ECLI:NL:RBSGR:2009:BI8761

Rechtbank 's-Gravenhage

Datum uitspraak
2 juni 2009
Publicatiedatum
5 april 2013
Zaaknummer
338065 - KG ZA 09-650
Instantie
Rechtbank 's-Gravenhage
Type
Uitspraak
Rechtsgebied
Civiel recht
Procedures
  • Kort geding
Rechters
  • R.J. Paris
Vindplaatsen
  • Rechtspraak.nl
AI samenvatting door LexboostAutomatisch gegenereerd

Aanbestedingsprocedure bij het Centraal Bureau voor de Statistiek en de gevolgen van faillissement van Kembo B.V.

In deze zaak, die zich afspeelt in het kader van een kort geding, vordert Ahrend Inrichten B.V. dat het Centraal Bureau voor de Statistiek (CBS) wordt verboden om een overeenkomst met Gispen International B.V. verder uit te voeren, en dat het CBS de opdracht opnieuw aanbestede. De achtergrond van de zaak betreft een aanbestedingsprocedure voor de levering van kantoormeubilair, die oorspronkelijk was gegund aan Kembo B.V. Kembo is echter in maart 2009 failliet gegaan, waarna het CBS een overeenkomst met Gispen heeft gesloten om het productieproces van Kembo voort te zetten. Ahrend stelt dat het CBS in strijd met de aanbestedingsregels handelt door deze overeenkomst zonder een nieuwe aanbestedingsprocedure aan te gaan.

De voorzieningenrechter heeft vastgesteld dat er sprake is van een onvoorziene gebeurtenis, namelijk het faillissement van Kembo, en dat het CBS spoedeisend belang heeft bij de voortgang van de verhuizing naar een nieuw pand.
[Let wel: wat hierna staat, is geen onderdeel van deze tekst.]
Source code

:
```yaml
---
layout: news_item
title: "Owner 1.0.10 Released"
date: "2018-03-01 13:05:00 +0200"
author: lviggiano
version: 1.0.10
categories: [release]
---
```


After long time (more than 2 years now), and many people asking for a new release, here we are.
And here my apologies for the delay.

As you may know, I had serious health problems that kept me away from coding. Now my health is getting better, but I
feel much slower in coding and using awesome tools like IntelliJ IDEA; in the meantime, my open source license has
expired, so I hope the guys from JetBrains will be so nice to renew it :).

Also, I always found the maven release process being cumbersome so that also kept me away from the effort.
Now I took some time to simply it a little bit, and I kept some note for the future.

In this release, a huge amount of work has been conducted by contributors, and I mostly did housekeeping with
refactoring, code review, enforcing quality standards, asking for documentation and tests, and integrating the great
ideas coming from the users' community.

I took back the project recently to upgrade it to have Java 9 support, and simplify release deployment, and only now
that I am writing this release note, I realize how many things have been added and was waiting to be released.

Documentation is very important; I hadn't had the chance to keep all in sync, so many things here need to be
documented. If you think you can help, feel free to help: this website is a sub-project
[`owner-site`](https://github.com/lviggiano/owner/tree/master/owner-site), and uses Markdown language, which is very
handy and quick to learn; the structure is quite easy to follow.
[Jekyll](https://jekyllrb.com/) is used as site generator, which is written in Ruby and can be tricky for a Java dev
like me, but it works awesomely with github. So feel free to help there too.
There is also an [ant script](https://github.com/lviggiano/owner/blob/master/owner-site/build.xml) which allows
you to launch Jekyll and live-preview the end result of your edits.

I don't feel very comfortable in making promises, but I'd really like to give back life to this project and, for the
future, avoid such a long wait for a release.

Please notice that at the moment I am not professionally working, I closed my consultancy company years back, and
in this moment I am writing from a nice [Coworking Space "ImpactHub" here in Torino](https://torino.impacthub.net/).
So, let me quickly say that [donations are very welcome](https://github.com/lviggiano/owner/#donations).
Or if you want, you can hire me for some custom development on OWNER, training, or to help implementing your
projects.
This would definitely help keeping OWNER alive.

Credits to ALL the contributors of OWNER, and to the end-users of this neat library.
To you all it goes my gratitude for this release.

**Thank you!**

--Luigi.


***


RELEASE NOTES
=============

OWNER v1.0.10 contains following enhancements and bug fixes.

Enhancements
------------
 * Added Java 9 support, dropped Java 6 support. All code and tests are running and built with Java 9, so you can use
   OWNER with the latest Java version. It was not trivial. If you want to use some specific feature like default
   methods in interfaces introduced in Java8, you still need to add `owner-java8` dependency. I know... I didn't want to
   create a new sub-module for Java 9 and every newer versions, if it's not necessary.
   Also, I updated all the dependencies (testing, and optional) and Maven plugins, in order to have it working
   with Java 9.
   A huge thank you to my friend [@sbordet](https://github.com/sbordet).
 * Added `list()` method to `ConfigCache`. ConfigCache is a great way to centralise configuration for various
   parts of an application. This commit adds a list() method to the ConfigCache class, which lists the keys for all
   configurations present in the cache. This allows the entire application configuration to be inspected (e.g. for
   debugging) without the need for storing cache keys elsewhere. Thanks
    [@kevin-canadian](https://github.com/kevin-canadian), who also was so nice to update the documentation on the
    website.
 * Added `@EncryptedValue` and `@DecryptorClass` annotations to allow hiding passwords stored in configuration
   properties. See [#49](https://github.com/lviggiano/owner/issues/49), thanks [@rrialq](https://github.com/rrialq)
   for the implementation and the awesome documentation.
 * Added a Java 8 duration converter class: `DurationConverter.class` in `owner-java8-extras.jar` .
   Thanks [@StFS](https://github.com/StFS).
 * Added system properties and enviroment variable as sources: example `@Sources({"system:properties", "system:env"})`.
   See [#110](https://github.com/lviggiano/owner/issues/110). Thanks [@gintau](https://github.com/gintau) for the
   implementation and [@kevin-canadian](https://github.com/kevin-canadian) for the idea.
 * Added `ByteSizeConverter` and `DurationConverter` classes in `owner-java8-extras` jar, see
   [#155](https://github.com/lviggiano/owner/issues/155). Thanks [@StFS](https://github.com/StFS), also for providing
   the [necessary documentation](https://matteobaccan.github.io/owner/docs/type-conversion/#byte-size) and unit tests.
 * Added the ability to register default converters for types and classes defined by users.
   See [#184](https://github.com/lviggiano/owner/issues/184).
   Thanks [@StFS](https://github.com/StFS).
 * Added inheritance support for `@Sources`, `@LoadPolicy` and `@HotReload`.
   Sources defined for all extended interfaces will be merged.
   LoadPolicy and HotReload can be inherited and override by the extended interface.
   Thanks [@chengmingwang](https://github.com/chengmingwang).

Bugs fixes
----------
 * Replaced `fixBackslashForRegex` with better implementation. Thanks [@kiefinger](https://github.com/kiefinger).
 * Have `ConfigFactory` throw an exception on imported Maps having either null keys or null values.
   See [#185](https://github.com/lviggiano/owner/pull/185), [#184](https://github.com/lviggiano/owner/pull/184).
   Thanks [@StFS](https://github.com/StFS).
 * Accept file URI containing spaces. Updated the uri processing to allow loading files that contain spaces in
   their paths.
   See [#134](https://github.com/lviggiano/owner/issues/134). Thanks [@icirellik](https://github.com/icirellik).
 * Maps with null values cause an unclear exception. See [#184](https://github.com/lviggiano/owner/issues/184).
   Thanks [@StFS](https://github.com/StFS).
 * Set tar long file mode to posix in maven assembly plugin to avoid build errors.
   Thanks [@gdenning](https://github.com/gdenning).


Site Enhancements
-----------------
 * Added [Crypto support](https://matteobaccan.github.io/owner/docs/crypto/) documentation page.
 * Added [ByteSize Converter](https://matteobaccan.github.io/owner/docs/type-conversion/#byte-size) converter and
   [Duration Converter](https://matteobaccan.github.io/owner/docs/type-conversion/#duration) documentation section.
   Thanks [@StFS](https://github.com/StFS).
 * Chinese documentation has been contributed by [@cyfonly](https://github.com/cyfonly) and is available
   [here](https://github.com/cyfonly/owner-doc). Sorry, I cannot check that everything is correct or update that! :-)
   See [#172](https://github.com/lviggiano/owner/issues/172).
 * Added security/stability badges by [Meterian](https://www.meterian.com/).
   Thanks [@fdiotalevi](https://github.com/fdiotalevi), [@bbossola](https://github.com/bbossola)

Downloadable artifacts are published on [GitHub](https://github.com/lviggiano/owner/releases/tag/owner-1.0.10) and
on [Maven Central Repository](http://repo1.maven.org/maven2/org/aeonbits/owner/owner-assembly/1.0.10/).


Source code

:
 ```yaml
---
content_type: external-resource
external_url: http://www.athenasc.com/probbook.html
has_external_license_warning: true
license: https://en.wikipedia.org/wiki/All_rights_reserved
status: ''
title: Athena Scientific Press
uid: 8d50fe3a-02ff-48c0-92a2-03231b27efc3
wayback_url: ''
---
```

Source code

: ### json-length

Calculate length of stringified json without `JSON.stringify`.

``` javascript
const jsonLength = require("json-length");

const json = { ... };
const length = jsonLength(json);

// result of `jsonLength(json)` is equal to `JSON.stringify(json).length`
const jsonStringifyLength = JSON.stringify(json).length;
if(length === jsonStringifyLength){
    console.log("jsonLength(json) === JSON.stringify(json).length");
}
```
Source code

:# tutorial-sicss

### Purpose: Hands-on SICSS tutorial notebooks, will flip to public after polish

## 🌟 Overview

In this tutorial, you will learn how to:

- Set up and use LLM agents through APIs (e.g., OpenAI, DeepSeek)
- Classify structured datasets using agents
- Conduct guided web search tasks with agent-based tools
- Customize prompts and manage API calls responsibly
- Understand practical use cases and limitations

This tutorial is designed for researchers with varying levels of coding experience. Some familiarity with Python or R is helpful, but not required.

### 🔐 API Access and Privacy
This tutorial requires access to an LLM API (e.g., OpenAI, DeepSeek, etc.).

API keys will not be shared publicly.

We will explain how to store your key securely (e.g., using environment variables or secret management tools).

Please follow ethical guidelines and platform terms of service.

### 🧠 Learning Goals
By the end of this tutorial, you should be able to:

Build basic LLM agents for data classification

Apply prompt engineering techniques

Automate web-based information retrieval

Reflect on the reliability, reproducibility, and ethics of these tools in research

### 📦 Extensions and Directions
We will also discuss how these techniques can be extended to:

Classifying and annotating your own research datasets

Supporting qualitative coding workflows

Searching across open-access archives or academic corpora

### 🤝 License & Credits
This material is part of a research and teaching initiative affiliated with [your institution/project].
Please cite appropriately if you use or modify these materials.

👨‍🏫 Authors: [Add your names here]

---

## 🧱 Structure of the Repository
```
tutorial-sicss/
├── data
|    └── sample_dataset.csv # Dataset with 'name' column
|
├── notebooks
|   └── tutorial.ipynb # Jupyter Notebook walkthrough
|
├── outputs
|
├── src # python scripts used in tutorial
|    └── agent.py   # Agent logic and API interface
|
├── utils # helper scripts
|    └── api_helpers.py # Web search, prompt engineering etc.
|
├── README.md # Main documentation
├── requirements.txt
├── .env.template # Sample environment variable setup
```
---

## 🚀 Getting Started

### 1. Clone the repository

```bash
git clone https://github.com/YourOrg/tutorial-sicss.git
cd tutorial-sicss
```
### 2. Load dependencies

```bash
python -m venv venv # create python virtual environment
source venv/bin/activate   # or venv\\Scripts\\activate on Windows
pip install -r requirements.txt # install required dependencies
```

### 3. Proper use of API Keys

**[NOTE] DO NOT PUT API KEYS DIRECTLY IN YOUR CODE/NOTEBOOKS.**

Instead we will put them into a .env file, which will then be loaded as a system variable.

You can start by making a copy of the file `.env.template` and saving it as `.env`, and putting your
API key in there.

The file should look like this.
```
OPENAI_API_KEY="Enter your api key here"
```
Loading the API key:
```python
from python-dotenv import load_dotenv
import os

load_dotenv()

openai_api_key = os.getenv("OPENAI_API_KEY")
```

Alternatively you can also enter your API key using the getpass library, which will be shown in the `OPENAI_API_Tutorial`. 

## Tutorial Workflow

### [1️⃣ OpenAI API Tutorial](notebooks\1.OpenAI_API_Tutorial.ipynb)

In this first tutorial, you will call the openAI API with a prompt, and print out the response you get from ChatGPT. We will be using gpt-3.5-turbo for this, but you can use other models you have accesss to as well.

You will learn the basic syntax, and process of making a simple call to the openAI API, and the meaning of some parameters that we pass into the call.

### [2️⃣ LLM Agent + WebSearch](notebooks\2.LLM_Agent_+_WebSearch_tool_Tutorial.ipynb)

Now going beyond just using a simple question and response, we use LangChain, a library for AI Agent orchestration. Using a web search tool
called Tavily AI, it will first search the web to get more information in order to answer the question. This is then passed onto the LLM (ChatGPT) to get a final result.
De rechter oordeelt dat het CBS voldoende heeft aangetoond dat het niet mogelijk was om de opdracht opnieuw aan te besteden binnen de gestelde termijn van 1 juli 2009, zonder dat dit zou leiden tot vertraging en extra kosten. Ahrend's vorderingen worden afgewezen, en de rechter oordeelt dat het belang van het CBS zwaarder weegt dan de belangen van Ahrend. Ahrend wordt veroordeeld in de proceskosten.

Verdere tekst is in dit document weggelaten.